Review: The Secret Garden (Blu-ray)

The Secret Garden is a novel by Frances Hodgson Burnett first published in book form in 1911. (It is one of Burnett’s most popular novels and seen as a classic of English children’s literature.) When Mary Lennox’s parents suddenly die, she is sent to live with her uncle, Archibald Craven, on his remote country estate deep in the Yorkshire moors. While exploring, she discovers a hidden magical garden.

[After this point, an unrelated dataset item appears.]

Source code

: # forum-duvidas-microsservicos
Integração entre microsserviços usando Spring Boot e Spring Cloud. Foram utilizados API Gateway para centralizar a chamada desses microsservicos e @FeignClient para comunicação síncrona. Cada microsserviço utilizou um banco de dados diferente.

Plot: Set in England during 1947, The Secret Garden follows a young orphan girl who, after being sent to live with her uncle, discovers a magical garden on the grounds of his estate.

Director: Marc Munden

Aspect Ratio: 1.85:1

Runtime: 99 min

Rotten Tomatoes Consensus: Faithful in spirit while putting its own spin on the source material, The Secret Garden adds a charming entry to the long list of this beloved book’s adaptations.

Online Ratings:

  1. Rotten Tomatoes 65% (Audience 48%)
  2. IMDB 5.6
  3. Metacritic 62

“You may not love this remake, but it’s a visually stunning adaptation.”


The Secret Garden will create three types of people; one, ‘the hater’ — two, the ‘in the moment people’ — and three, the ‘comparison fanatic’… none of the three are wrong and they will all sit in their respected corners all over the internet. The hater will simply talk about the original and how there was no need for this to be made in the first place. The in the moment people will try and enjoy this movie without comparing it to the first, and finally, the comparison fanatic will take an expanding amount of time to try and understand each film. There will be a lot of comparisons on what both do and don’t do — instead of digesting one, they will digest both simultanesouly.

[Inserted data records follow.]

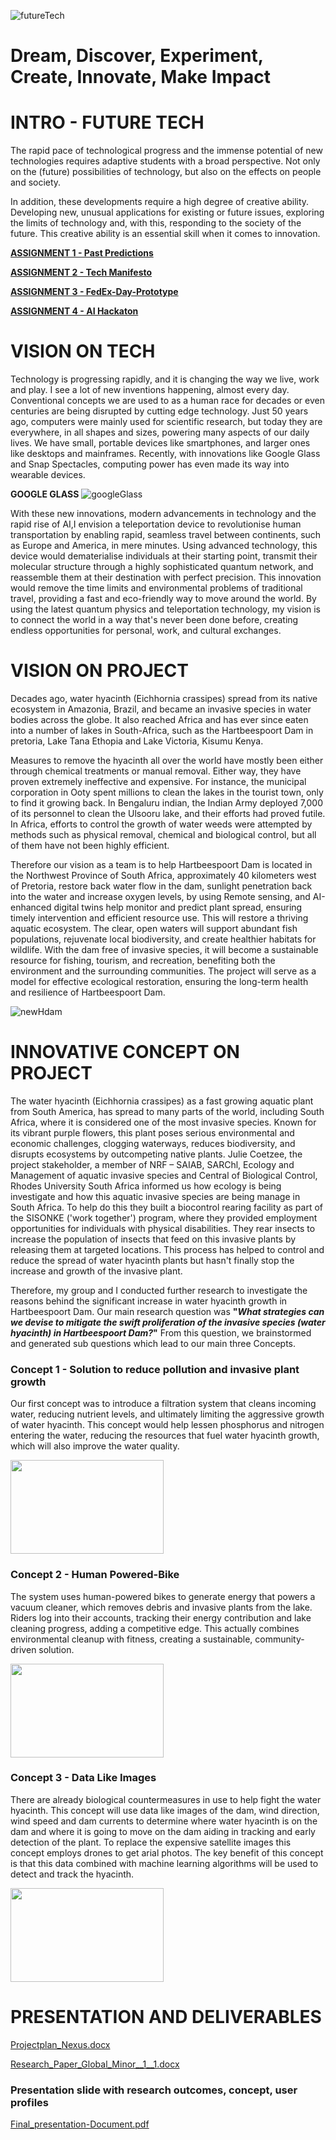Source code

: ![futureTech](/uploads/e2890ba7811c4f3086d018a94f2977b8/futureTech.webp)

# **Dream, Discover, Experiment, Create, Innovate, Make Impact**

# INTRO - FUTURE TECH

The rapid pace of technological progress and the immense potential of new technologies requires adaptive students with a broad perspective. Not only on the (future) possibilities of technology, but also on the effects on people and society.

In addition, these developments require a high degree of creative ability. Developing new, unusual applications for existing or future issues, exploring the limits of technology and, with this, responding to the society of the future. This creative ability is an essential skill when it comes to innovation.

[**ASSIGNMENT 1 - Past Predictions**](https://git.fhict.nl/I503216/semester5portfolio/-/wikis/ASSIGNMENT-1)

[**ASSIGNMENT 2 - Tech Manifesto**](https://git.fhict.nl/I503216/semester5portfolio/-/wikis/ASSIGNMENT-2)

[**ASSIGNMENT 3 - FedEx-Day-Prototype**](https://git.fhict.nl/I503216/semester5portfolio/-/wikis/ASSIGNMENT-3---FedEx-Day-Prototype)

[**ASSIGNMENT 4 - AI Hackaton**](https://git.fhict.nl/I503216/semester5portfolio/-/wikis/ASSIGNMENT-4)


# VISION ON TECH

Technology is progressing rapidly, and it is changing the way we live, work and play. I see a lot of new inventions happening, almost every day. Conventional concepts we are used to as a human race for decades or even centuries are being disrupted by cutting edge technology. Just 50 years ago, computers were mainly used for scientific research, but today they are everywhere, in all shapes and sizes, powering many aspects of our daily lives. We have small, portable devices like smartphones, and larger ones like desktops and mainframes. Recently, with innovations like Google Glass and Snap Spectacles, computing power has even made its way into wearable devices.

**GOOGLE GLASS**
![googleGlass](/uploads/9c27f9eadd606d1e441fc58735a8b4f3/googleGlass.jpeg)

With these new innovations, modern advancements in technology and the rapid rise of AI,I envision a teleportation device to revolutionise human transportation by enabling rapid, seamless travel between continents, such as Europe and America, in mere minutes. Using advanced technology, this device would dematerialise individuals at their starting point, transmit their molecular structure through a highly sophisticated quantum network, and reassemble them at their destination with perfect precision. This innovation would remove the time limits and environmental problems of traditional travel, providing a fast and eco-friendly way to move around the world. By using the latest quantum physics and teleportation technology, my vision is to connect the world in a way that's never been done before, creating endless opportunities for personal, work, and cultural exchanges.

# VISION ON PROJECT

Decades ago, water hyacinth (Eichhornia crassipes) spread from its native ecosystem in Amazonia, Brazil, and became an invasive species in water bodies across the globe. It also reached Africa and has ever since eaten into a number of lakes in South-Africa, such as the Hartbeespoort Dam in pretoria, Lake Tana Ethopia and Lake Victoria, Kisumu Kenya. 

Measures to remove the hyacinth all over the world have mostly been either through chemical treatments or manual removal. Either way, they have proven extremely ineffective and expensive. For instance, the municipal corporation in Ooty spent millions to clean the lakes in the tourist town, only to find it growing back. In Bengaluru indian, the Indian Army deployed 7,000 of its personnel to clean the Ulsooru lake, and their efforts had proved futile. In Africa, efforts to control the growth of water weeds were attempted by methods such as physical removal, chemical and biological control, but all of them have not been highly efficient. 

Therefore our vision as a team is to help Hartbeespoort Dam is located in the Northwest Province of South Africa, approximately 40 kilometers west of Pretoria, restore back water flow in the dam, sunlight penetration back into the water and increase oxygen levels, by using Remote sensing, and AI-enhanced digital twins help monitor and predict plant spread, ensuring timely intervention and efficient resource use. This will restore a thriving aquatic ecosystem. The clear, open waters will support abundant fish populations, rejuvenate local biodiversity, and create healthier habitats for wildlife. With the dam free of invasive species, it will become a sustainable resource for fishing, tourism, and recreation, benefiting both the environment and the surrounding communities. The project will serve as a model for effective ecological restoration, ensuring the long-term health and resilience of Hartbeespoort Dam.

![newHdam](/uploads/f53cc5e5faaeb5ee72720a84fabad669/newHdam.webp)

# INNOVATIVE CONCEPT ON PROJECT

The water hyacinth (Eichhornia crassipes) as a fast growing aquatic plant from South America, has spread to many parts of the world, including South Africa, where it is considered one of the most invasive species. Known for its vibrant purple flowers, this plant poses serious environmental and economic challenges, clogging waterways, reduces biodiversity, and disrupts ecosystems by outcompeting native plants. Julie Coetzee, the project stakeholder, a member of NRF – SAIAB, SARChl, Ecology and Management of aquatic invasive species and Central of Biological Control, Rhodes University South Africa informed us how ecology is being investigate and how this aquatic invasive species are being manage in South Africa. To help do this they built a biocontrol rearing facility as part of the SISONKE ('work together') program, where they provided employment opportunities for individuals with physical disabilities. They rear insects to increase the population of insects that feed on this invasive plants by releasing them at targeted locations. This process has helped to control and reduce the spread of water hyacinth plants but hasn't finally stop the increase and growth of the invasive plant. 

Therefore, my group and I conducted further research to investigate the reasons behind the significant increase in water hyacinth growth in Hartbeespoort Dam. Our main research question was **"_What strategies can we devise to mitigate the swift proliferation of the invasive species (water hyacinth) in Hartbeespoort Dam?_"** From this question, we brainstormed and generated sub questions which lead to our main three Concepts.

### Concept 1 - Solution to reduce pollution and invasive plant growth​

Our first concept was to introduce a filtration system that cleans incoming water, reducing nutrient levels, and ultimately limiting the aggressive growth of water hyacinth. This concept would help lessen phosphorus and nitrogen entering the water, reducing the resources that fuel water hyacinth growth, which will also improve the water quality. 

<img src="/uploads/97e043ea7439c9f2f6a22a55aea788b7/Picture_1.png" width="245" height="150"> 

### Concept 2 - Human Powered-Bike

The system uses human-powered bikes to generate energy that powers a vacuum cleaner, which removes debris and invasive plants from the lake. Riders log into their accounts, tracking their energy contribution and lake cleaning progress, adding a competitive edge. This actually combines environmental cleanup with fitness, creating a sustainable, community-driven solution.

<img src="/uploads/06ebfe5036a8f6f9d221902afedfbd8a/Picture_2.png" width="245" height="150"> 

### Concept 3 - Data Like Images

There are already biological countermeasures in use to help fight the water hyacinth. This concept will use data like images of the dam, wind direction, wind speed and dam currents to determine where water hyacinth is on the dam and where it is going to move on the dam aiding in tracking and early detection of the plant. To replace the expensive satellite images this concept employs drones to get arial photos. The key benefit of this concept is that this data combined with machine learning algorithms will be used to detect and track the hyacinth.

<img src="/uploads/1c83881ce985eabe24074b09e4d3f500/Picture_3.jpg" width="245" height="150"> 

# PRESENTATION AND DELIVERABLES

[Projectplan_Nexus.docx](/uploads/d6aefaf46bffe3ed491ee669b0a79754/Projectplan_Nexus.docx)

[Research_Paper_Global_Minor__1__1.docx](/uploads/d481d846464331e38d50db1148331781/Research_Paper_Global_Minor__1__1.docx)

### Presentation slide with research outcomes, concept, user profiles

[Final_presentation-Document.pdf](/uploads/06bb8c2aefec74ca63e05c65cec2c448/Final_presentation-compressed.pdf)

Where do I fall? I’m think I’m one of the in the moment people.

I was born in the 90’s, so I grew up on the 1993 film with Kate Maberly, Maggie Smith & Heydon Prowse. I had no intention of comparing the two because; one, I’m not watching this as a child full of imagination, two, I’m not the target audience, and three, you can’t remake a classic.

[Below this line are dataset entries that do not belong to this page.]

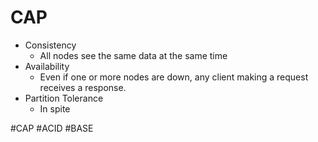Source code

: # CAP
- Consistency
	- All nodes see the same data at the same time
- Availability
	- Even if one or more nodes are down, any client making a request receives a response.
- Partition Tolerance
	- In spite 

#CAP 
#ACID
#BASE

The novel is an timeless-favorite rich with material that would make it nearly impossible to create a bad film — this movie isn’t bad by any sense of the word. You may not love this remake in comparison to the original, but (at the very least) it’s a visually stunning adaptation. On top of that, we never stray away from the plot — we continually move forward knowing exactly where the story will end up. That’s not a bad note, it’s preferred for the target audience — children. Mix that in with the beautiful-lush set design and clean cinematography — you definitely don’t have a loser. In 2020 you could assume that a director would go overboard with CGI inside the secret garden, but Marc Munden keeps it in check without going overboard.

The only aspect this movie is missing? Another level of depth and emotion to tie into the final act of the story. This isn’t a fault created by the actors… they do their jobs just fine — it has to fall under writing. I think another 15-20 minutes would have done this film wonders. I always find myself in the camp that wants longer movies… this movie clocks in at 95 minutes when the credits start to roll — it simply needed more.

One thing’s for sure, I’ll be re-watching the 1993 version in the near future.

In conclusion —

When it comes to the bonus features included in this combo set, there are three. ‘Characters’ which shows how the actors brought them to life in a new imitative way, ‘Concept to Reality’ which shows the creation of the garden, full of vivid and magical realism — and lastly, ‘Page to Screen,’ which is a behind the scenes look at how the timeless, best-selling novel was brought to life again in the modern age.

Taking everything I’ve said into account, The Secret Garden does gets my recommendation to own… with a few caveats. First, you need to be a fan of the original, and if you’re not a fan of the original and you have children, I’m sure they will enjoy it — it will spark their little imaginations! Finally, if you find yourself without children and you’re curious about the remake, it — at the very least, deserves a rent to find out for yourself. No matter what you decide to do, you can grab a copy at your local retailer on Blu-ray when it releases this October 6th.